La correspondance du duc Decazes établit, de la façon la plus claire, que la crainte d’une complication franco-allemande était son souci constant, son unique affaire dans ces grandes affaires[1].

Le prince de Bismarck le savait. Cependant, il craignait toujours de voir la diplomatie française s’enhardir et tenter de faire ce qu’il eût fait lui-même à sa place, soit lier partie avec la Russie, soit préparer une action commune et résolue des puissances occidentales avec l’Autriche. L’une ou l’autre combinaison eût arraché la France à son isolement, l’eût, par conséquent, libérée de ses craintes, et lui eût rendu un rôle et des alliés, en forçant l’Allemagne à se prononcer soit pour la Russie, mais contre l’Autriche, soit contre la Russie, mais, alors, à la remorque des puissances occidentales. Peut-être encore eût-il préféré faire valoir ses services, alternativement, auprès des deux groupes. En tout cas, il eût agi.

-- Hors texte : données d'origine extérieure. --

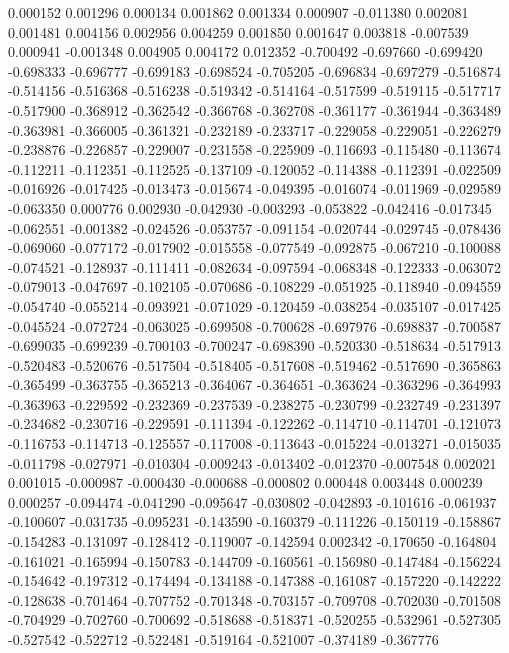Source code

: 0.000152
0.001296
0.000134
0.001862
0.001334
0.000907
-0.011380
0.002081
0.001481
0.004156
0.002956
0.004259
0.001850
0.001647
0.003818
-0.007539
0.000941
-0.001348
0.004905
0.004172
0.012352
-0.700492
-0.697660
-0.699420
-0.698333
-0.696777
-0.699183
-0.698524
-0.705205
-0.696834
-0.697279
-0.516874
-0.514156
-0.516368
-0.516238
-0.519342
-0.514164
-0.517599
-0.519115
-0.517717
-0.517900
-0.368912
-0.362542
-0.366768
-0.362708
-0.361177
-0.361944
-0.363489
-0.363981
-0.366005
-0.361321
-0.232189
-0.233717
-0.229058
-0.229051
-0.226279
-0.238876
-0.226857
-0.229007
-0.231558
-0.225909
-0.116693
-0.115480
-0.113674
-0.112211
-0.112351
-0.112525
-0.137109
-0.120052
-0.114388
-0.112391
-0.022509
-0.016926
-0.017425
-0.013473
-0.015674
-0.049395
-0.016074
-0.011969
-0.029589
-0.063350
0.000776
0.002930
-0.042930
-0.003293
-0.053822
-0.042416
-0.017345
-0.062551
-0.001382
-0.024526
-0.053757
-0.091154
-0.020744
-0.029745
-0.078436
-0.069060
-0.077172
-0.017902
-0.015558
-0.077549
-0.092875
-0.067210
-0.100088
-0.074521
-0.128937
-0.111411
-0.082634
-0.097594
-0.068348
-0.122333
-0.063072
-0.079013
-0.047697
-0.102105
-0.070686
-0.108229
-0.051925
-0.118940
-0.094559
-0.054740
-0.055214
-0.093921
-0.071029
-0.120459
-0.038254
-0.035107
-0.017425
-0.045524
-0.072724
-0.063025
-0.699508
-0.700628
-0.697976
-0.698837
-0.700587
-0.699035
-0.699239
-0.700103
-0.700247
-0.698390
-0.520330
-0.518634
-0.517913
-0.520483
-0.520676
-0.517504
-0.518405
-0.517608
-0.519462
-0.517690
-0.365863
-0.365499
-0.363755
-0.365213
-0.364067
-0.364651
-0.363624
-0.363296
-0.364993
-0.363963
-0.229592
-0.232369
-0.237539
-0.238275
-0.230799
-0.232749
-0.231397
-0.234682
-0.230716
-0.229591
-0.111394
-0.122262
-0.114710
-0.114701
-0.121073
-0.116753
-0.114713
-0.125557
-0.117008
-0.113643
-0.015224
-0.013271
-0.015035
-0.011798
-0.027971
-0.010304
-0.009243
-0.013402
-0.012370
-0.007548
0.002021
0.001015
-0.000987
-0.000430
-0.000688
-0.000802
0.000448
0.003448
0.000239
0.000257
-0.094474
-0.041290
-0.095647
-0.030802
-0.042893
-0.101616
-0.061937
-0.100607
-0.031735
-0.095231
-0.143590
-0.160379
-0.111226
-0.150119
-0.158867
-0.154283
-0.131097
-0.128412
-0.119007
-0.142594
0.002342
-0.170650
-0.164804
-0.161021
-0.165994
-0.150783
-0.144709
-0.160561
-0.156980
-0.147484
-0.156224
-0.154642
-0.197312
-0.174494
-0.134188
-0.147388
-0.161087
-0.157220
-0.142222
-0.128638
-0.701464
-0.707752
-0.701348
-0.703157
-0.709708
-0.702030
-0.701508
-0.704929
-0.702760
-0.700692
-0.518688
-0.518371
-0.520255
-0.532961
-0.527305
-0.527542
-0.522712
-0.522481
-0.519164
-0.521007
-0.374189
-0.367776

Tant que dura la guerre, le prince de Bismarck fut en proie à ce « cauchemar. » C’est ce qui explique sa nervosité, ses coups de sonde fréquens, son travail auprès des partis en France et cette humeur maussade qu’il cachait, le plus souvent, dans ses propriétés du Lauenbourg[2].

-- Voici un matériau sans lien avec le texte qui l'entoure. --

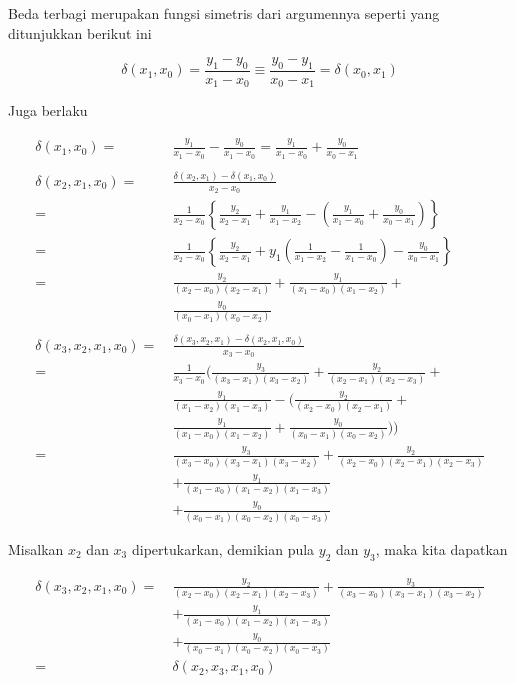 Beda terbagi merupakan fungsi simetris dari argumennya seperti yang ditunjukkan berikut ini

\begin{equation*}
\delta(x_1,x_0) = \frac{y_1-y_0}{x_1-x_0} \equiv \frac{y_0 - y_1}{x_0 - x_1} = \delta (x_0, x_1)
\end{equation*}

Juga berlaku

\begin{equation*}
\begin{split}
\delta(x_1,x_0) =~& \frac{y_1}{x_1 - x_0} - \frac{y_0}{x_1 - x_0} = \frac{y_1}{x_1 - x_0} + \frac{y_0}{x_0 - x_1}\\
\\
\delta(x_2,x_1,x_0) =~& \frac{\delta(x_2, x_1)-\delta(x_1,x_0)}{x_2 - x_0}\\
=~& \frac{1}{x_2-x_0}\left\{ \frac{y_2}{x_2-x_1}+\frac{y_1}{x_1-x_2}-\left(\frac{y_1}{x_1-x_0}+\frac{y_0}{x_0-x_1}\right)\right\}\\
=~& \frac{1}{x_2-x_0}\left\{ \frac{y_2}{x_2-x_1}+y_1\left(\frac{1}{x_1-x_2}-\frac{1}{x_1-x_0}\right)-\frac{y_0}{x_0-x_1}\right\}\\
=~& \frac{y_2}{(x_2-x_0)(x_2-x_1)} + \frac{y_1}{(x_1-x_0)(x_1-x_2)}+\\
& \frac{y_0}{(x_0-x_1)(x_0-x_2)}\\
\\
\delta (x_3,x_2,x_1,x_0) =~& \frac{\delta (x_3,x_2,x_1)-\delta (x_2,x_1,x_0)}{x_3-x_0}\\
=~& \frac{1}{x_3-x_0}\Bigg(\frac{y_3}{(x_3-x_1)(x_3-x_2)} + \frac{y_2}{(x_2-x_1)(x_2-x_3)} + \\
& \frac{y_1}{(x_1-x_2)(x_1-x_3)} - \bigg( \frac{y_2}{(x_2-x_0)(x_2-x_1)} +  \\
& \frac{y_1}{(x_1-x_0)(x_1-x_2)} + \frac{y_0}{(x_0-x_1)(x_0-x_2)} \bigg)\Bigg)\\
=~& \frac{y_3}{(x_3-x_0)(x_3-x_1)(x_3-x_2)} + \frac{y_2}{(x_2-x_0)(x_2-x_1)(x_2-x_3)}\\
&+ \frac{y_1}{(x_1-x_0)(x_1-x_2)(x_1-x_3)} \\
&+ \frac{y_0}{(x_0-x_1)(x_0-x_2)(x_0-x_3)}
\end{split}
\end{equation*}

Misalkan $x_2$ dan $x_3$ dipertukarkan, demikian pula $y_2$ dan $y_3$, maka kita dapatkan

\begin{equation*}
\begin{split}
\delta(x_3,x_2,x_1,x_0) =~& \frac{y_2}{(x_2-x_0)(x_2-x_1)(x_2-x_3)} + \frac{y_3}{(x_3-x_0)(x_3-x_1)(x_3-x_2)}\\
&+\frac{y_1}{(x_1-x_0)(x_1-x_2)(x_1-x_3)} \\
&+ \frac{y_0}{(x_0-x_1)(x_0-x_2)(x_0-x_3)}\\
=~& \delta(x_2,x_3,x_1,x_0)
\end{split}
\end{equation*}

  1. S’il était besoin de prouver le jeu joué par Bismarck pour entretenir ce sentiment, il suffirait de citer les nombreux passages des Mémoires du prince de Hohenlohe : « 6 mars 1877. — Ignatieff déclare avoir trouvé ici (à Paris) de grandes inquiétudes relativement à l’Allemagne. Les indiscrétions d’Ignatieff relativement aux soupçons de Bismarck, qui pensait que la France s’armait contre l’Allemagne, ont effrayé le duc Decazes et celui-ci proteste contre toute intervention belliqueuse de la France... » — 19 mars 1877 (à Berlin) « Je me suis rendu chez Bismarck et j’y entendis des choses auxquelles je ne m’attendais pas. Le motif pour lequel on ne veut pas que je peigne les choses d’une façon pacifique est celui-ci :... Il n’y a pas moyen de décider l’Empereur à envoyer de la cavalerie dans les provinces frontières. Il a peur d’effrayer les Français ; l’influence de l’Impératrice augmente toujours, et Gontaut est derrière elle.. » (T. II, p. 209 et suiv.)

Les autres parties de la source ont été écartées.